Of course, there are other benefits to getting your team involved with the interview process. First, because talking to the team is less intimidating than talking to you, applicants tend to reveal interesting facts about themselves. My team can find out who is serious about working for us versus who is just using the practice as a stepping stone—which is something I’d love to know before I extend a job offer.
4. Avoid buyer’s remorse by conducting a skills assessment test. Once you’ve narrowed the field to the top two to three candidates who’ve passed your cognitive and personality testing, it’s time to make sure they’re truly a good fit for your practice. To do this, bring them in for a skills assessment test. All you need is one to two hours. Throw them into common situations and see how they respond. Mostly, you’re testing to confirm the team still has a good feeling about each applicant.

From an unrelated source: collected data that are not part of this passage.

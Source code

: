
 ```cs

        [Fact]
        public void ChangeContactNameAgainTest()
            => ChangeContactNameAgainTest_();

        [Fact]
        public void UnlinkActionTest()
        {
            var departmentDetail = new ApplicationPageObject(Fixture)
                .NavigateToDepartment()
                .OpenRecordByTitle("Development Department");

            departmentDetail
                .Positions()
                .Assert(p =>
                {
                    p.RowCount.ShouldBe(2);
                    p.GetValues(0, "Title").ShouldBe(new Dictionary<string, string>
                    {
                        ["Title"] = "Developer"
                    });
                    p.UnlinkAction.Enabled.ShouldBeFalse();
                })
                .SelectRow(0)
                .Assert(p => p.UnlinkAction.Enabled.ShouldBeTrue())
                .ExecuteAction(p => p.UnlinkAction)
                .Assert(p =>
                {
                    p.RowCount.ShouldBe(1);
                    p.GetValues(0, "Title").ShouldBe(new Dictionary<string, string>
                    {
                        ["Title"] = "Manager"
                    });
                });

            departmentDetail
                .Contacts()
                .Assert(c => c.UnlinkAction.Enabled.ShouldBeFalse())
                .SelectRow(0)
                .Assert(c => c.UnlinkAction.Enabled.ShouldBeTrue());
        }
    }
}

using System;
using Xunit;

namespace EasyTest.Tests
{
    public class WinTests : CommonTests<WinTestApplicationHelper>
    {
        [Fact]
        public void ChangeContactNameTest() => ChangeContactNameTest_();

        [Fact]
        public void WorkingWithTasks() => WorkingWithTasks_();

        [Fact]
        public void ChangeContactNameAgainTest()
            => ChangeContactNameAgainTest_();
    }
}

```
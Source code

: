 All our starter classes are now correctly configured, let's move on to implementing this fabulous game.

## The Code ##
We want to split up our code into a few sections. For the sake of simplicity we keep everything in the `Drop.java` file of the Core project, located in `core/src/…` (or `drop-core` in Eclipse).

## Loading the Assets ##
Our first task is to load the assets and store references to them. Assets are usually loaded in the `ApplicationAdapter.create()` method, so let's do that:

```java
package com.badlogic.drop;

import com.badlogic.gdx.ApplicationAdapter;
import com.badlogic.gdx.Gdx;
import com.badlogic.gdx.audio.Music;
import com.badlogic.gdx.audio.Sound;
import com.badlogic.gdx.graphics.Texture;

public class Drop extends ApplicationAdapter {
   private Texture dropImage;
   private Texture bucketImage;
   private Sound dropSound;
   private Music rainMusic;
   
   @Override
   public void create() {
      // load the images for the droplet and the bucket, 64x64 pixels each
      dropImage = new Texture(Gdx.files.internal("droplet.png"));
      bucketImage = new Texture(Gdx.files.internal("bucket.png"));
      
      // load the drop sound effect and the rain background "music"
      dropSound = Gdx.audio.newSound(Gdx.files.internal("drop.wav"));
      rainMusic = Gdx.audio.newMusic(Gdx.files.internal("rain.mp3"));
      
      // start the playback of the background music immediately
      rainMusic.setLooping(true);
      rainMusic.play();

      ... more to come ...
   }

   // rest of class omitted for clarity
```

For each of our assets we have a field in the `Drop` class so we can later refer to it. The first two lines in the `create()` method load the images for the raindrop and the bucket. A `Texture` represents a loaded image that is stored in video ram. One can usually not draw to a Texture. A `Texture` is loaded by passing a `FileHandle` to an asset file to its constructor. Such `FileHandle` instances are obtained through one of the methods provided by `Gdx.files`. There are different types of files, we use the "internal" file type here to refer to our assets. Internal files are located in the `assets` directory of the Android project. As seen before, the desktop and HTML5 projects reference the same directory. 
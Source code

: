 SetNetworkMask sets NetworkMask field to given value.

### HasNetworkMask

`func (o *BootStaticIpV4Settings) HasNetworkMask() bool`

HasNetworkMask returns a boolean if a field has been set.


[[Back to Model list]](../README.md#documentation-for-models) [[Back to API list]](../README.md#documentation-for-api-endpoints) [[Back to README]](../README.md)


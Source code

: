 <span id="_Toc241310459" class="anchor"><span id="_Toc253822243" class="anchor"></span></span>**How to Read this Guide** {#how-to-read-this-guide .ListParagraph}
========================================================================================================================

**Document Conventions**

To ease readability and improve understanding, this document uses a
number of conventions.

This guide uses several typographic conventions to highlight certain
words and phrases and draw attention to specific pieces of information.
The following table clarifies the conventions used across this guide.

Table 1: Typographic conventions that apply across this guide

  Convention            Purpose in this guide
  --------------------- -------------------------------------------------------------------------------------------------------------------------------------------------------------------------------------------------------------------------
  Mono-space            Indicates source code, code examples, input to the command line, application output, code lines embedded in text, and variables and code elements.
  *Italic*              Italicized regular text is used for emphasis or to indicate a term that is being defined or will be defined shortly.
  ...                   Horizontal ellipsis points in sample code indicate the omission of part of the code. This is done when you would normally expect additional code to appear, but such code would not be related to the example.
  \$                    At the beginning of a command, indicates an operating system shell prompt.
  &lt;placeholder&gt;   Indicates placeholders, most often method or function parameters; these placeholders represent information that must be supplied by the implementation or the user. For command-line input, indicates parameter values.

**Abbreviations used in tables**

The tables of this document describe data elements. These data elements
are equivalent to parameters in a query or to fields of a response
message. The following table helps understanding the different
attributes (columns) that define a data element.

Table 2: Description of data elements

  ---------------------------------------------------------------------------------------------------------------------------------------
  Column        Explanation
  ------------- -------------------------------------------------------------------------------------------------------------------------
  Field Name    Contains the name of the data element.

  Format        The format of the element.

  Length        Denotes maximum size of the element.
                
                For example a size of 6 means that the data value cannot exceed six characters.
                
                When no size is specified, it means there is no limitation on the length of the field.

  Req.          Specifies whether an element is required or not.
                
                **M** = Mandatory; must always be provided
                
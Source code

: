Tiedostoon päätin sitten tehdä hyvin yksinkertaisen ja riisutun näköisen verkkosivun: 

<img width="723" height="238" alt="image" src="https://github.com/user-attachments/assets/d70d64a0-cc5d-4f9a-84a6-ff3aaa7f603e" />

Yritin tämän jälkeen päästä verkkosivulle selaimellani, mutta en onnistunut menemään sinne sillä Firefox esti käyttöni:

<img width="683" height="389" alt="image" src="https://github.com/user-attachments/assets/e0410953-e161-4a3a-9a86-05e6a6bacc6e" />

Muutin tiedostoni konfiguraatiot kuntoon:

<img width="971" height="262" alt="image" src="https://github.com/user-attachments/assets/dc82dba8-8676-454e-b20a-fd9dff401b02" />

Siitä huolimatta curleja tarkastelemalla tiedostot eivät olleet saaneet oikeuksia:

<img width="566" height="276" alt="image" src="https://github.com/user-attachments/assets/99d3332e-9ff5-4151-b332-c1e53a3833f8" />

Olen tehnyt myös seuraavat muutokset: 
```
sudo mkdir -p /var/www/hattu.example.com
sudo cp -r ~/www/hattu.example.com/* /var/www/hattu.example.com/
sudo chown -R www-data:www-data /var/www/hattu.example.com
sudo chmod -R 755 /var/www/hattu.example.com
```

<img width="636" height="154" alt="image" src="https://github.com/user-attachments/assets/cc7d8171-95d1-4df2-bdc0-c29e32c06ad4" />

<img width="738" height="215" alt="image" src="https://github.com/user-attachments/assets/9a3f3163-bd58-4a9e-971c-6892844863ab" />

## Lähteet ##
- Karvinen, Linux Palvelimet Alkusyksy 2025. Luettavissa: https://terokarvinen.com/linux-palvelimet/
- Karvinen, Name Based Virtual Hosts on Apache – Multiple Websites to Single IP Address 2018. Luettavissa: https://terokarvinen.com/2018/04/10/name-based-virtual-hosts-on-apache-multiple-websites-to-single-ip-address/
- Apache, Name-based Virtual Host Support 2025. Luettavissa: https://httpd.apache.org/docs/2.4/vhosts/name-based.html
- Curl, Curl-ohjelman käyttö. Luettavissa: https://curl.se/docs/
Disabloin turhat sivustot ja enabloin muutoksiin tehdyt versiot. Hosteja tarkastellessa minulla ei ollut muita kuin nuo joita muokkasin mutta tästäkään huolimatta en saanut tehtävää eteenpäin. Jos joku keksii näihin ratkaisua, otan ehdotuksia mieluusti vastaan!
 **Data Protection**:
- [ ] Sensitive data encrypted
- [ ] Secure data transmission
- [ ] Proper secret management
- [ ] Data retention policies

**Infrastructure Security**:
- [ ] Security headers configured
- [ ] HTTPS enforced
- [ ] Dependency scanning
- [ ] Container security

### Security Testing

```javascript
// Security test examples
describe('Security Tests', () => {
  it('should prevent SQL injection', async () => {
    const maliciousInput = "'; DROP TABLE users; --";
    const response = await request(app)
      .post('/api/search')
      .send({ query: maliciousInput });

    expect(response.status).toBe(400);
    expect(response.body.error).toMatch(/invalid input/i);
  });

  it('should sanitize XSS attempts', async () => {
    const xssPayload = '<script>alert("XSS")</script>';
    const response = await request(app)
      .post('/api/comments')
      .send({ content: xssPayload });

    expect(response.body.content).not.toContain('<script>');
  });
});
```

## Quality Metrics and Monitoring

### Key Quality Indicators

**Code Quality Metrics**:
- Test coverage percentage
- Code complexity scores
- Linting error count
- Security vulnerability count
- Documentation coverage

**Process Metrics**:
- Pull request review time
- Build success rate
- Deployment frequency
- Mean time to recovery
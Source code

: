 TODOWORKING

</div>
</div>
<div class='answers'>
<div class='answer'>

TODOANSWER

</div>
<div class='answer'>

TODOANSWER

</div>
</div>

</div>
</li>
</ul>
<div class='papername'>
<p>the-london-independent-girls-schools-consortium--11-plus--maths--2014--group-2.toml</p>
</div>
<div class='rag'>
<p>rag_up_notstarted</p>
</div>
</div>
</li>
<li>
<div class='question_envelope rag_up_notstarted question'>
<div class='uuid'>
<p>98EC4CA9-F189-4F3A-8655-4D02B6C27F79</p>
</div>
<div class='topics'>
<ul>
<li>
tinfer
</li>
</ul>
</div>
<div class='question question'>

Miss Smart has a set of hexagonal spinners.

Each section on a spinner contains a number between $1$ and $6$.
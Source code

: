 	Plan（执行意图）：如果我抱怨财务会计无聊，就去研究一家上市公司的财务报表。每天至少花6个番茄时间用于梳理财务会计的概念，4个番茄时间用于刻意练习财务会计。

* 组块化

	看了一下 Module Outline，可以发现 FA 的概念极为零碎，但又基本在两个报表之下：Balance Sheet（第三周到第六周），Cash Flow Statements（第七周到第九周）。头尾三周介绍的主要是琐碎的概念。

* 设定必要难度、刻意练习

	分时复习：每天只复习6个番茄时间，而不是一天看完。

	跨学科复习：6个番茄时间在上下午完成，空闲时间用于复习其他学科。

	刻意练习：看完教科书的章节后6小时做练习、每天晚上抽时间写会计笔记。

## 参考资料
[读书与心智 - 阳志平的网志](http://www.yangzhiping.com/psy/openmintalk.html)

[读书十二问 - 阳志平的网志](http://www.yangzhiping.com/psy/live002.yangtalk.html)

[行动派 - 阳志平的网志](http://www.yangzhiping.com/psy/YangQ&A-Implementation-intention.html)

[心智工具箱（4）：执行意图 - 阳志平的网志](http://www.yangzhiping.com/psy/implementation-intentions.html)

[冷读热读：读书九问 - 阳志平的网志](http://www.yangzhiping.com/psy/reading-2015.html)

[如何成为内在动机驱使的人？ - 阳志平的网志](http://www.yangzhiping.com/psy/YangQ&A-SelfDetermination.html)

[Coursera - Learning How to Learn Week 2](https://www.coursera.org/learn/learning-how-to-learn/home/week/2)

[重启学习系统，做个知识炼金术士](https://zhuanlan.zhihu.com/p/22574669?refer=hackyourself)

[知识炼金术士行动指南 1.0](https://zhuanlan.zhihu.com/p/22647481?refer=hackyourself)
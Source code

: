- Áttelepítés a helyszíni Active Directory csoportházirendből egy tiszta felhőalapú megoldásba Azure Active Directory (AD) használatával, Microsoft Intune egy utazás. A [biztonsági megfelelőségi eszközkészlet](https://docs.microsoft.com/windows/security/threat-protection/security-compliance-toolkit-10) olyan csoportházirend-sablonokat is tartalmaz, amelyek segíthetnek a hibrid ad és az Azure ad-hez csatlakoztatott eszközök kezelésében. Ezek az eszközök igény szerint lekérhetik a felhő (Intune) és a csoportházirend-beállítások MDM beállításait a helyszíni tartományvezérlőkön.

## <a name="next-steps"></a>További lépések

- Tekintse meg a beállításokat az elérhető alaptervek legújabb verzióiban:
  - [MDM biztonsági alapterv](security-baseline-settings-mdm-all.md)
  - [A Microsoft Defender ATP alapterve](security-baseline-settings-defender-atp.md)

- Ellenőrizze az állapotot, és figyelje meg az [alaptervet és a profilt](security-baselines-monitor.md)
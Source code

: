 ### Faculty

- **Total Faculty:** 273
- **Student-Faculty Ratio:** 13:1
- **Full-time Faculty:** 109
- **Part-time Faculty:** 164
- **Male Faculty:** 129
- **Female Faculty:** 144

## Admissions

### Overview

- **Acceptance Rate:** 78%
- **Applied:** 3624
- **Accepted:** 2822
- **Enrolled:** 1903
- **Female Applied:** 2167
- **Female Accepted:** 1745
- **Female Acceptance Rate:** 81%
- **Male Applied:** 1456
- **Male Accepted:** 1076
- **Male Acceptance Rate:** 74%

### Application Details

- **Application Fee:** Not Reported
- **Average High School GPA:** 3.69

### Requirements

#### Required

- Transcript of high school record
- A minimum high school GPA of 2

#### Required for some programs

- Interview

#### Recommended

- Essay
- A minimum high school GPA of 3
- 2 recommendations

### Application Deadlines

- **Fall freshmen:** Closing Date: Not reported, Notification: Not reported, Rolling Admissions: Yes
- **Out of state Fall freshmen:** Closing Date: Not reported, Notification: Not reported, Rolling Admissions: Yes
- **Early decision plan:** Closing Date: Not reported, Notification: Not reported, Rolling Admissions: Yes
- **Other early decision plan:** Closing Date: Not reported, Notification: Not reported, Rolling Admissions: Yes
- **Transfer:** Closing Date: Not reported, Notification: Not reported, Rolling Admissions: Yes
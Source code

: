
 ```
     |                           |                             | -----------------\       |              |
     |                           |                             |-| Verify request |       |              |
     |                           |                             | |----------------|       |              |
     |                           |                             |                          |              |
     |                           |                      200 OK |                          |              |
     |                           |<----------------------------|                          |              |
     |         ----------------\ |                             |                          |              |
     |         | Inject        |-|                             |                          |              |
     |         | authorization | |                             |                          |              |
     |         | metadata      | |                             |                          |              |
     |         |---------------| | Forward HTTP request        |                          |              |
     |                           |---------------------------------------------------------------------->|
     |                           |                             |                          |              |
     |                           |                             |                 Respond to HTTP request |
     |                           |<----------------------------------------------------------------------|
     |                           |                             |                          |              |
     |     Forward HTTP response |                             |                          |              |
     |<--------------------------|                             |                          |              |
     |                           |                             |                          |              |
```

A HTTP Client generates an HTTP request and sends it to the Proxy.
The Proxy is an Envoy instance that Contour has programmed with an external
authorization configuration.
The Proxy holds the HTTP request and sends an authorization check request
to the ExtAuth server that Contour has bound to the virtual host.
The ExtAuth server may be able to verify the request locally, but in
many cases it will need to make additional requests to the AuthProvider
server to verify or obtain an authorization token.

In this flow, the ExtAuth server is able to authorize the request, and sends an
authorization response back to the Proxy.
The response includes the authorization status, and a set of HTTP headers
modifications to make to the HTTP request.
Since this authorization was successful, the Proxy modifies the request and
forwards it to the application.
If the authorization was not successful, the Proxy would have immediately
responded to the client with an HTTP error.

5. After the working interview, have them take a Kolbe™ Right Fit® Assessment. Once you’ve narrowed it down to your top candidates, I suggest you measure if they are a right fit for the job tasks and duties the position requires. For that we use The Kolbe Right Fit® assessment. If they score with a letter grade of a B- or higher, it’s recommended to hire them. If their score is lower, you should probably pass. These applicants aren’t instinctively built to perform the job and thus are not likely to be around for the long term. I became so interested in conation and its effect on team success that I became a certified Kolbe trainer, so I generally interpret the results myself. However, if you’re not trained in Kolbe, you’ll want to have the results interpreted by a trained professional, preferably one who understands the unique needs of your specialty.
6. Hire proactively and not out of desperation. To hire effectively, it’s always best to hire from a position of leverage instead of desperation. You need time to properly screen applicants and run them through this process. You also need to run a background check on your top applicants to protect the integrity and safety of your practice and team.
Improve Your Hiring Process and Grow Your Practice
Hiring is one of the least enjoyable parts of running any business, and it’s especially stressful when your practice depends on a tightly knit, well-functioning team. By improving your hiring process and learning to take conative function into account, you can increase the odds that a new employee is a good fit, reduce turnover, and create a practice that is ready to succeed.